Wraz z początkiem 2022 roku na platformie pojawiało się coraz więcej polskich sprzedawców, a w maju Shopee rozpoczęło charakterystyczną dla siebie agresywną kampanię marketingową. Swoją drogą reklamy tej platformy są podobne we wszystkich krajach, w których działa. Warto tu przypomnieć kultową reklamę z udziałem Cristiano Ronaldo.
Platforma aspirowała do bycia realną konkurencją dla Allegro i Aliexpress. Aplikacja przyciągała polskich klientów przede wszystkim niskimi cenami. Dla przypomnienia nowi użytkownicy mogli liczyć na 15zł zniżki i darmową dostawę. Jak widać singapurska korporacja inwestowała ogromne środki w naszym kraju.
Przyszłość Shopee w naszym kraju zapowiadała się świetnie. W porozumieniu z InPostem ekskluzywnie dla tej platformy została wdrożona specjalna, tańsza ekonomiczna usługa dostawy Paczkomatem.
Aplikacja miała też swoje wady takie jak: wolne działanie, nieatrakcyjny interfejs i problemy z z realizacją zwrotów.
Dlaczego Shopee wycofało się z Polski?
Najprawdopodobniej główną przyczyną były niesatysfakcjonujące wyniki finansowe. Wiele osób nie dokonywało następnych zakupów po wykorzystaniu zniżki na pierwsze zamówienie – jeszcze inni korzystali z tego rabatu wielokrotnie.
W ciągu ostatniego roku singapurska platforma wyniosła się z wielu krajów. Na początku 2022 roku została zablokowana w Indiach i zaprzestała działalności we Francji.
W czwartek, 12 stycznia na stronie pojawiła się informacja o zaplanowanym na 14 stycznia zakończeniu działania w Polsce. Zarówno kupujący jak i sprzedający byli nią zaskoczeni. Z komentarzy byłych pracowników obsługi klienta wynika, że dowiedzieli się o wszystkim niewiele wcześniej, a pracę tego dnia straciło ponad 100 osób! Decyzja została wydana przez centralę, a pracownicy mieli się spakować i wyjść.

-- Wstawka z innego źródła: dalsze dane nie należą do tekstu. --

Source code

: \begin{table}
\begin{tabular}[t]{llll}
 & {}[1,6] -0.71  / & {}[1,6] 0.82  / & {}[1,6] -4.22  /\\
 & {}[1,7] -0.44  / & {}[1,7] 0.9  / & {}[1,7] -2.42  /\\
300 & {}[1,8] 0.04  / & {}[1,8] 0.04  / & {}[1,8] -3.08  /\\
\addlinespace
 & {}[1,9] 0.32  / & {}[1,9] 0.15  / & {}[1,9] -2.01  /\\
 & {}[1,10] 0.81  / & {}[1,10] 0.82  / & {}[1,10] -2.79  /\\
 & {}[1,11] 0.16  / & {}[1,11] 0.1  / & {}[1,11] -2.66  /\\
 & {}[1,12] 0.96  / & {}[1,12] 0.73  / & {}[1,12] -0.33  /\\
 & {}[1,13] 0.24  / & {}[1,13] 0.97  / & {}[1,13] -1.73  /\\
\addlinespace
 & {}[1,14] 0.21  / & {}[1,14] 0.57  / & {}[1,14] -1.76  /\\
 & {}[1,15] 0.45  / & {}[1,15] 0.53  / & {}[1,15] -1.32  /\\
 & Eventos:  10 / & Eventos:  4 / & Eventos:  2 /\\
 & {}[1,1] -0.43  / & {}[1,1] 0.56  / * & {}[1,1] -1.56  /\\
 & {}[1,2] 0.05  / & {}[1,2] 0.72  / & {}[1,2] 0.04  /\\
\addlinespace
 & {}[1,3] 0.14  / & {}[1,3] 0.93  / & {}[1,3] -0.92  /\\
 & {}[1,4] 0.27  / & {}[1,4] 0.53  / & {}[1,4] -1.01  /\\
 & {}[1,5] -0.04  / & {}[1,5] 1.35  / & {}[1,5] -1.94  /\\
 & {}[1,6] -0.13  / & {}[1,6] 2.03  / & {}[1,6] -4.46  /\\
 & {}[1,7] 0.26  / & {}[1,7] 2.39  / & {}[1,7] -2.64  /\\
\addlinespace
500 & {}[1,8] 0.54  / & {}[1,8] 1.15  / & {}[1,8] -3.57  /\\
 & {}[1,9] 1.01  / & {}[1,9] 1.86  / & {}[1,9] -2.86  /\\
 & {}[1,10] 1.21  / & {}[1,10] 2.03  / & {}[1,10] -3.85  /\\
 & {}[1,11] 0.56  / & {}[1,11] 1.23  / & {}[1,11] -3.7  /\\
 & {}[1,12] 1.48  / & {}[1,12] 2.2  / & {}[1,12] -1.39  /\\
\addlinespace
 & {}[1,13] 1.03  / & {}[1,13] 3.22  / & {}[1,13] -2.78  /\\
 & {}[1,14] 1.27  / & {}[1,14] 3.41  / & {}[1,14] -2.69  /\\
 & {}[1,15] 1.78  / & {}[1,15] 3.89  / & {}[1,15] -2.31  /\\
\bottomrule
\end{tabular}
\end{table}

W przeciwieństwie do części internautów – nie cieszę się z odejścia Shopee. Pomimo wad wciąż można było znaleźć tam ciekawe produkty w bardzo atrakcyjnej cenie. Im więcej platform e-commerce, tym lepiej, a większa konkurencja oznacza walkę o klienta i brak monopolizacji rynku przez jednego z graczy.